### [The task]
For each line in the data below that holds "Cordoba", return a copy.

(Source texts of formatted documents)
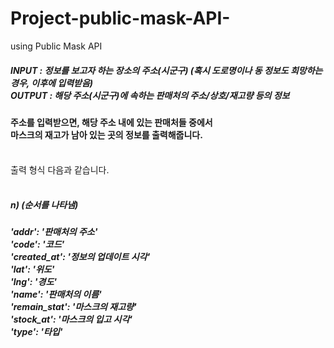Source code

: # Project-public-mask-API-
using Public Mask API

<h5>INPUT : 정보를 보고자 하는 장소의 주소(시군구)   (혹시 도로명이나 동 정보도 희망하는 경우, 이후에 입력받음)<br>
OUTPUT : 해당 주소(시군구)에 속하는 판매처의 주소/상호/재고량 등의 정보<br></h5>

<h4>주소를 입력받으면, 해당 주소 내에 있는 판매처들 중에서<br>
마스크의 재고가 남아 있는 곳의 정보를 출력해줍니다.<br><br></h4>

출력 형식 다음과 같습니다.<br><br>
<h5>n)             (순서를 나타냄)<br>
<h5>'addr': '판매처의 주소'<br>
'code': '코드'<br>
'created_at': '정보의 업데이트 시각'<br>
'lat': '위도'<br>
'lng': '경도'<br>
'name': '판매처의 이름'<br>
'remain_stat': '마스크의 재고량'<br>
'stock_at': '마스크의 입고 시각'<br>
'type': '타입'
</h5>
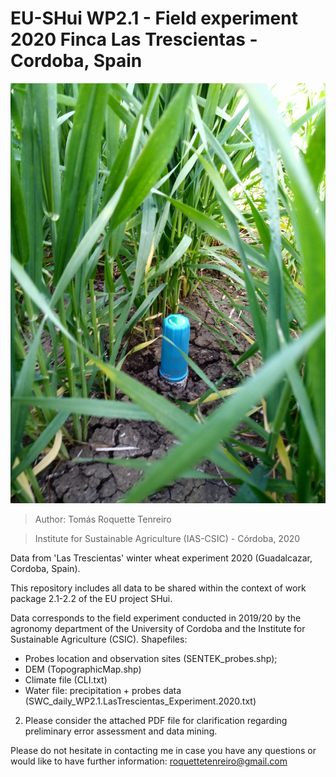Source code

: # EU-SHui WP2.1 - Field experiment 2020 Finca Las Trescientas - Cordoba, Spain

![Image description](Cover.jpg)

> Author: Tomás Roquette Tenreiro

> Institute for Sustainable Agriculture (IAS-CSIC) - Córdoba, 2020

Data from 'Las Trescientas' winter wheat experiment 2020 (Guadalcazar, Cordoba, Spain).

This repository includes all data to be shared within the context of work package 2.1-2.2 of the EU project SHui. 

Data corresponds to the field experiment conducted in 2019/20 by the agronomy department of the University of Cordoba and the Institute for Sustainable Agriculture (CSIC).
Shapefiles: 
 - Probes location and observation sites (SENTEK_probes.shp);
 - DEM (TopographicMap.shp)
 - Climate file (CLI.txt)
 - Water file: precipitation + probes data (SWC_daily_WP2.1.LasTrescientas_Experiment.2020.txt)

2. Please consider the attached PDF file for clarification regarding preliminary error assessment and data mining.

Please do not hesitate in contacting me in case you have any questions or would like to have further information: roquettetenreiro@gmail.com
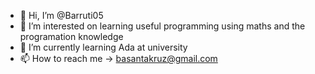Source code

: - 👋 Hi, I’m @Barruti05
- 👀 I’m interested on learning useful programming using maths and the programation knowledge
- 🌱 I’m currently learning Ada at university
- 📫 How to reach me -> basantakruz@gmail.com

<!---
Barruti05/Barruti05 is a ✨ special ✨ repository because its `README.md` (this file) appears on your GitHub profile.
You can click the Preview link to take a look at your changes.
--->
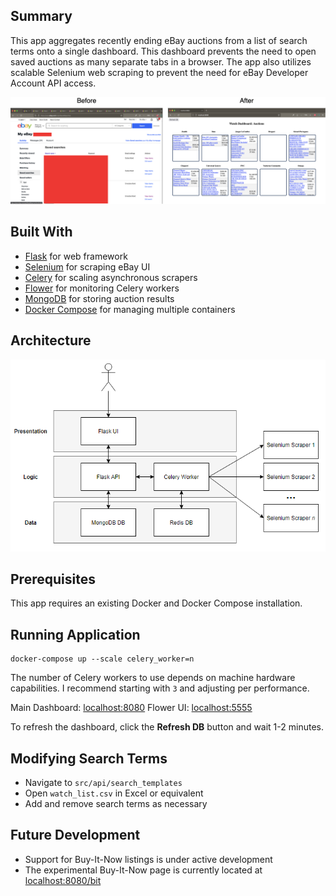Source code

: ## Summary
This app aggregates recently ending eBay auctions from a list of search terms onto a single dashboard. This dashboard prevents the need to open saved auctions as many separate tabs in a browser. The app also utilizes scalable Selenium web scraping to prevent the need for eBay Developer Account API access.

![](./diagrams/before_after.png)


## **Built With**

 - [Flask](https://github.com/pallets/flask) for web framework 
 - [Selenium](https://github.com/SeleniumHQ/selenium) for scraping eBay UI
 - [Celery](https://github.com/celery/celery) for scaling asynchronous scrapers
 - [Flower](https://github.com/mher/flower) for monitoring Celery workers
 - [MongoDB](https://github.com/mongodb/mongo) for storing auction results
 - [Docker Compose](https://github.com/docker/compose) for managing multiple containers

## Architecture

![](./diagrams/architecture.png)

## Prerequisites

This app requires an existing Docker and Docker Compose installation.

## **Running Application**

    docker-compose up --scale celery_worker=n

The number of Celery workers to use depends on machine hardware capabilities. I recommend starting with `3` and adjusting per performance.

Main Dashboard: [localhost:8080](localhost:8080)
Flower UI: [localhost:5555](localhost:5555)

To refresh the dashboard, click the **Refresh DB** button and wait 1-2 minutes.

## Modifying Search Terms

 - Navigate to `src/api/search_templates` 
 - Open `watch_list.csv` in Excel or equivalent 
 -  Add and remove search terms as necessary

## Future Development

 - Support for Buy-It-Now listings is under active development  
 - The experimental Buy-It-Now page is currently located at [localhost:8080/bit](localhost:8080/bit)

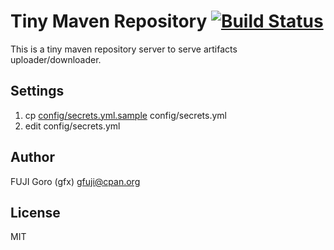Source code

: # Tiny Maven Repository [![Build Status](https://travis-ci.org/android-frontier/tiny-maven-repository.svg?branch=master)](https://travis-ci.org/android-frontier/tiny-maven-repository)

This is a tiny maven repository server to serve artifacts uploader/downloader.

## Settings

1. cp [config/secrets.yml.sample](config/secrets.yml.sample) config/secrets.yml
2. edit config/secrets.yml

## Author

FUJI Goro (gfx) <gfuji@cpan.org>

## License

MIT
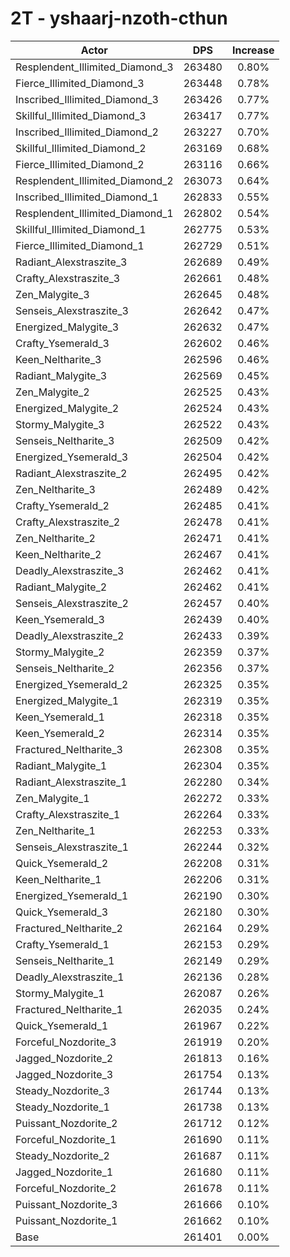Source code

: # 2T - yshaarj-nzoth-cthun
| Actor | DPS | Increase |
|---|:---:|:---:|
|Resplendent_Illimited_Diamond_3|263480|0.80%|
|Fierce_Illimited_Diamond_3|263448|0.78%|
|Inscribed_Illimited_Diamond_3|263426|0.77%|
|Skillful_Illimited_Diamond_3|263417|0.77%|
|Inscribed_Illimited_Diamond_2|263227|0.70%|
|Skillful_Illimited_Diamond_2|263169|0.68%|
|Fierce_Illimited_Diamond_2|263116|0.66%|
|Resplendent_Illimited_Diamond_2|263073|0.64%|
|Inscribed_Illimited_Diamond_1|262833|0.55%|
|Resplendent_Illimited_Diamond_1|262802|0.54%|
|Skillful_Illimited_Diamond_1|262775|0.53%|
|Fierce_Illimited_Diamond_1|262729|0.51%|
|Radiant_Alexstraszite_3|262689|0.49%|
|Crafty_Alexstraszite_3|262661|0.48%|
|Zen_Malygite_3|262645|0.48%|
|Senseis_Alexstraszite_3|262642|0.47%|
|Energized_Malygite_3|262632|0.47%|
|Crafty_Ysemerald_3|262602|0.46%|
|Keen_Neltharite_3|262596|0.46%|
|Radiant_Malygite_3|262569|0.45%|
|Zen_Malygite_2|262525|0.43%|
|Energized_Malygite_2|262524|0.43%|
|Stormy_Malygite_3|262522|0.43%|
|Senseis_Neltharite_3|262509|0.42%|
|Energized_Ysemerald_3|262504|0.42%|
|Radiant_Alexstraszite_2|262495|0.42%|
|Zen_Neltharite_3|262489|0.42%|
|Crafty_Ysemerald_2|262485|0.41%|
|Crafty_Alexstraszite_2|262478|0.41%|
|Zen_Neltharite_2|262471|0.41%|
|Keen_Neltharite_2|262467|0.41%|
|Deadly_Alexstraszite_3|262462|0.41%|
|Radiant_Malygite_2|262462|0.41%|
|Senseis_Alexstraszite_2|262457|0.40%|
|Keen_Ysemerald_3|262439|0.40%|
|Deadly_Alexstraszite_2|262433|0.39%|
|Stormy_Malygite_2|262359|0.37%|
|Senseis_Neltharite_2|262356|0.37%|
|Energized_Ysemerald_2|262325|0.35%|
|Energized_Malygite_1|262319|0.35%|
|Keen_Ysemerald_1|262318|0.35%|
|Keen_Ysemerald_2|262314|0.35%|
|Fractured_Neltharite_3|262308|0.35%|
|Radiant_Malygite_1|262304|0.35%|
|Radiant_Alexstraszite_1|262280|0.34%|
|Zen_Malygite_1|262272|0.33%|
|Crafty_Alexstraszite_1|262264|0.33%|
|Zen_Neltharite_1|262253|0.33%|
|Senseis_Alexstraszite_1|262244|0.32%|
|Quick_Ysemerald_2|262208|0.31%|
|Keen_Neltharite_1|262206|0.31%|
|Energized_Ysemerald_1|262190|0.30%|
|Quick_Ysemerald_3|262180|0.30%|
|Fractured_Neltharite_2|262164|0.29%|
|Crafty_Ysemerald_1|262153|0.29%|
|Senseis_Neltharite_1|262149|0.29%|
|Deadly_Alexstraszite_1|262136|0.28%|
|Stormy_Malygite_1|262087|0.26%|
|Fractured_Neltharite_1|262035|0.24%|
|Quick_Ysemerald_1|261967|0.22%|
|Forceful_Nozdorite_3|261919|0.20%|
|Jagged_Nozdorite_2|261813|0.16%|
|Jagged_Nozdorite_3|261754|0.13%|
|Steady_Nozdorite_3|261744|0.13%|
|Steady_Nozdorite_1|261738|0.13%|
|Puissant_Nozdorite_2|261712|0.12%|
|Forceful_Nozdorite_1|261690|0.11%|
|Steady_Nozdorite_2|261687|0.11%|
|Jagged_Nozdorite_1|261680|0.11%|
|Forceful_Nozdorite_2|261678|0.11%|
|Puissant_Nozdorite_3|261666|0.10%|
|Puissant_Nozdorite_1|261662|0.10%|
|Base|261401|0.00%|
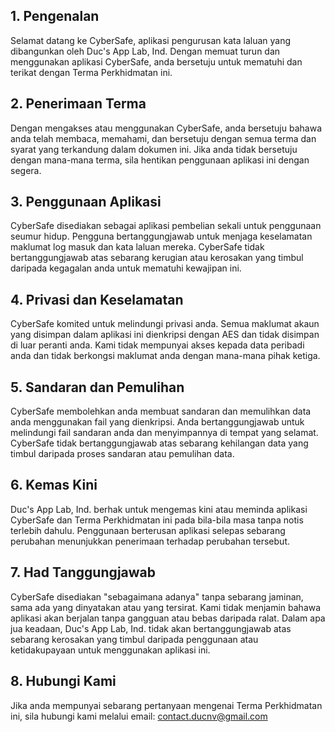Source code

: ## **1. Pengenalan**

Selamat datang ke CyberSafe, aplikasi pengurusan kata laluan yang dibangunkan oleh Duc's App Lab, Ind. Dengan memuat turun dan menggunakan aplikasi CyberSafe, anda bersetuju untuk mematuhi dan terikat dengan Terma Perkhidmatan ini.

## **2. Penerimaan Terma**

Dengan mengakses atau menggunakan CyberSafe, anda bersetuju bahawa anda telah membaca, memahami, dan bersetuju dengan semua terma dan syarat yang terkandung dalam dokumen ini. Jika anda tidak bersetuju dengan mana-mana terma, sila hentikan penggunaan aplikasi ini dengan segera.

## **3. Penggunaan Aplikasi**

CyberSafe disediakan sebagai aplikasi pembelian sekali untuk penggunaan seumur hidup. Pengguna bertanggungjawab untuk menjaga keselamatan maklumat log masuk dan kata laluan mereka. CyberSafe tidak bertanggungjawab atas sebarang kerugian atau kerosakan yang timbul daripada kegagalan anda untuk mematuhi kewajipan ini.

## **4. Privasi dan Keselamatan**

CyberSafe komited untuk melindungi privasi anda. Semua maklumat akaun yang disimpan dalam aplikasi ini dienkripsi dengan AES dan tidak disimpan di luar peranti anda. Kami tidak mempunyai akses kepada data peribadi anda dan tidak berkongsi maklumat anda dengan mana-mana pihak ketiga.

## **5. Sandaran dan Pemulihan**

CyberSafe membolehkan anda membuat sandaran dan memulihkan data anda menggunakan fail yang dienkripsi. Anda bertanggungjawab untuk melindungi fail sandaran anda dan menyimpannya di tempat yang selamat. CyberSafe tidak bertanggungjawab atas sebarang kehilangan data yang timbul daripada proses sandaran atau pemulihan data.

## **6. Kemas Kini**

Duc's App Lab, Ind. berhak untuk mengemas kini atau meminda aplikasi CyberSafe dan Terma Perkhidmatan ini pada bila-bila masa tanpa notis terlebih dahulu. Penggunaan berterusan aplikasi selepas sebarang perubahan menunjukkan penerimaan terhadap perubahan tersebut.

## **7. Had Tanggungjawab**

CyberSafe disediakan "sebagaimana adanya" tanpa sebarang jaminan, sama ada yang dinyatakan atau yang tersirat. Kami tidak menjamin bahawa aplikasi akan berjalan tanpa gangguan atau bebas daripada ralat. Dalam apa jua keadaan, Duc's App Lab, Ind. tidak akan bertanggungjawab atas sebarang kerosakan yang timbul daripada penggunaan atau ketidakupayaan untuk menggunakan aplikasi ini.

## **8. Hubungi Kami**

Jika anda mempunyai sebarang pertanyaan mengenai Terma Perkhidmatan ini, sila hubungi kami melalui email: [contact.ducnv@gmail.com]()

### [Task result]
: # EU-SHui WP2.1 - Field experiment 2020 Finca Las Trescientas - Cordoba, Spain
Data from 'Las Trescientas' winter wheat experiment 2020 (Guadalcazar, Cordoba, Spain).
Data corresponds to the field experiment conducted in 2019/20 by the agronomy department of the University of Cordoba and the Institute for Sustainable Agriculture (CSIC).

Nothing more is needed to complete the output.